• Chronicles
  • 1978

Not to Forget

“It’s useless to try to classify me: I simply slip away not leaving, categories pin me down no longer.” This sentence, from the book Água Viva, is provocative in different ways. One senses an author who’s aware of her distinctive place in Brazilian literature and also aware of the danger of categorizations, be it adherence to binary labels (male / female), or  assuming the literary genre in an impervious manner. It is exactly this last aspect, that is, a flexibilization of the literary genre, that is fundamental in order to capture the spirit of the work Not to Forget. One cannot call it a book of crônicas, because it is more than that. The work contains 108 small, medium, and, here and there, extensive texts; there are tales, chronicles, aphorisms, thought-pieces, little jokes – all listed and presented in a seemingly random way, proposing a different approach to the narrated matter.

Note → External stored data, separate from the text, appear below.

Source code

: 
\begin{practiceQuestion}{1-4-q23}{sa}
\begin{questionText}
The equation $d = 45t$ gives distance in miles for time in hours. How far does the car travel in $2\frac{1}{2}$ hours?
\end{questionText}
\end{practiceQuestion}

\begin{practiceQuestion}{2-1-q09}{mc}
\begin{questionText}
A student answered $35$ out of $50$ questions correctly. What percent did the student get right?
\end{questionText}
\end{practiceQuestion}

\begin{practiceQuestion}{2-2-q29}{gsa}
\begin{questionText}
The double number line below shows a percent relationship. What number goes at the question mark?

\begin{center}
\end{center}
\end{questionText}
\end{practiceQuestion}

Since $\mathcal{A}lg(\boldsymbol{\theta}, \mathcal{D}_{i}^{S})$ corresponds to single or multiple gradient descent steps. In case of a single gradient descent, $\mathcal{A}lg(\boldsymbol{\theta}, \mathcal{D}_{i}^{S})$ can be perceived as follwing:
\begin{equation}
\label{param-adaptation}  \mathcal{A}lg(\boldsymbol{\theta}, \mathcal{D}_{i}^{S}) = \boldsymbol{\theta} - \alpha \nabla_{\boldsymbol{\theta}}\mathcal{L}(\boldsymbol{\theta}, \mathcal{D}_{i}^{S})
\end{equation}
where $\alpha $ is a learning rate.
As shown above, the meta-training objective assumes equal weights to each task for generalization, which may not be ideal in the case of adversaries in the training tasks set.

At least two aspects can be highlighted in the composition of the book. First, the issue of representation. Here, Lispector creates a permanent dialogue with the visual arts and with her own work; it is presented through the figure of the painter, the mirror image, the reference to Paul Klee, the reference to the photographic snapshot and through titles such as “Abstract and Symbolic,” “Writing,” “Pen Drawing of a Little Boy,” “Sketch of a wardrobe,” “Style,” “The woman writer,” and “Some Useless Explanations.” In this last one, she tries to trace the genealogy of the stories of Family Ties as a precarious, incomplete response to a complex process that involves technical choices, memories, and even the discovery, in being read aloud by another person, that her tale is born at the moment it is read. In this lot, you can include the famous text “Brasilia” (“Though the rats adore the city. I wonder what they eat? ah, I know: they eat human flesh.”), in which she confronts Oscar Niemeyer’s architectural project with habitable life, with the (in)human city, challenging an urban model dominated by the automobile and aestheticism. A second aspect, which can generally be called encounters, includes moments of perfect harmony with intimate feelings and with the evocation of beings and places whose presence returns with intensity (“O chá” [Tea]; “Silent Night, Holy Night”). And there is no more to say, because readers can make their own arrangements (by theme, by language) with the possible multiplicities of entries that the book allows.